Des questions se posent également au sujet d'un autre examen dans un autre domaine, celui de la médecine scolaire. Il s'agit du dépistage, à leur entrée au cours préparatoire, des enfants atteints de dyslexie ou de dysorthographie. Les médecins et les personnels du service de santé scolaire sont-ils en nombre suffisant pour effectuer ce dépistage et surtout pour assurer un suivi, voire une rééducation, si besoin est ?

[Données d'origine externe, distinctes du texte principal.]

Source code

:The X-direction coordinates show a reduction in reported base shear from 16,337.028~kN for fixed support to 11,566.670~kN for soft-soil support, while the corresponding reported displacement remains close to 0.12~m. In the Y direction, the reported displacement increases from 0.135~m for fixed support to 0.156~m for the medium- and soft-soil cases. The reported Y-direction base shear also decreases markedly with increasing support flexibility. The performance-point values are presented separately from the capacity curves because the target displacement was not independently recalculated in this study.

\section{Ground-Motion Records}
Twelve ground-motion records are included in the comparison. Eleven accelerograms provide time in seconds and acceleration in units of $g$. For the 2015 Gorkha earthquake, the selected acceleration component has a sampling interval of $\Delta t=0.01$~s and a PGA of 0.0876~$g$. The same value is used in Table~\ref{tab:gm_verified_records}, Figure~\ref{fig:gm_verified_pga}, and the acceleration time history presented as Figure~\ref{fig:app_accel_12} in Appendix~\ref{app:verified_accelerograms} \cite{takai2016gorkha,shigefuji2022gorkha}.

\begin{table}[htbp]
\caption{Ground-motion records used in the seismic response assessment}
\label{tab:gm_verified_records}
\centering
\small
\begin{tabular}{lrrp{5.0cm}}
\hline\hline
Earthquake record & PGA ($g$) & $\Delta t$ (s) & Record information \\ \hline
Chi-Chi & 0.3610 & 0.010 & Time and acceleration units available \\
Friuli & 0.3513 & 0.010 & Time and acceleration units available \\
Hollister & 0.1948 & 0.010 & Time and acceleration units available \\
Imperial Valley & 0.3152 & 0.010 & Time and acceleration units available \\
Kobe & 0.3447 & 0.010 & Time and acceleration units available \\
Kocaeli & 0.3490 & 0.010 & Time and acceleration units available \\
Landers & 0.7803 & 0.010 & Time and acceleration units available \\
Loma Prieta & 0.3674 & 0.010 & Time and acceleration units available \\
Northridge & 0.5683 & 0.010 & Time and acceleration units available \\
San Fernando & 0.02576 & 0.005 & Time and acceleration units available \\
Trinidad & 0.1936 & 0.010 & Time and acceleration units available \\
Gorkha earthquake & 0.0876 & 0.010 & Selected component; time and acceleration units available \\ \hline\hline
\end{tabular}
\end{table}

Toujours dans le domaine de la santé et de la prévention, il faut souligner l'importance de l'article 64, qui vise à renforcer la protection de la santé des salariés exposés à des substances dangereuses. Le pouvoir donné à l'inspecteur du travail de lancer une procédure d'arrêt de chantier en cas de danger grave et imminent serait étendu aux situations dangereuses « résultant d'une exposition à une substance chimique cancérigène, mutagène ou toxique pour la reproduction, à un niveau supérieur à une valeur limite de concentration ».
On mesure toute l'importance de cet article quand on sait que l'on estime à un million le nombre de salariés exposés à de telles substances. Quand on évoque ces risques, on pense tout particulièrement à certains éthers de glycol dont les effets néfastes commencent à être bien connus, suffisamment en tout cas pour que des mesures d'interdiction ou de substitution par des produits moins nocifs soient prises sans attendre.
D'autres dispositions méritent également toute notre attention ; je pense plus particulièrement à celles qui sont relatives à l'accueil familial des personnes âgées et des handicapés.
Ainsi, il n'y aura plus de distinction entre l'accueil des personnes âgées et celui des handicapés. C'est une avancée appréciable.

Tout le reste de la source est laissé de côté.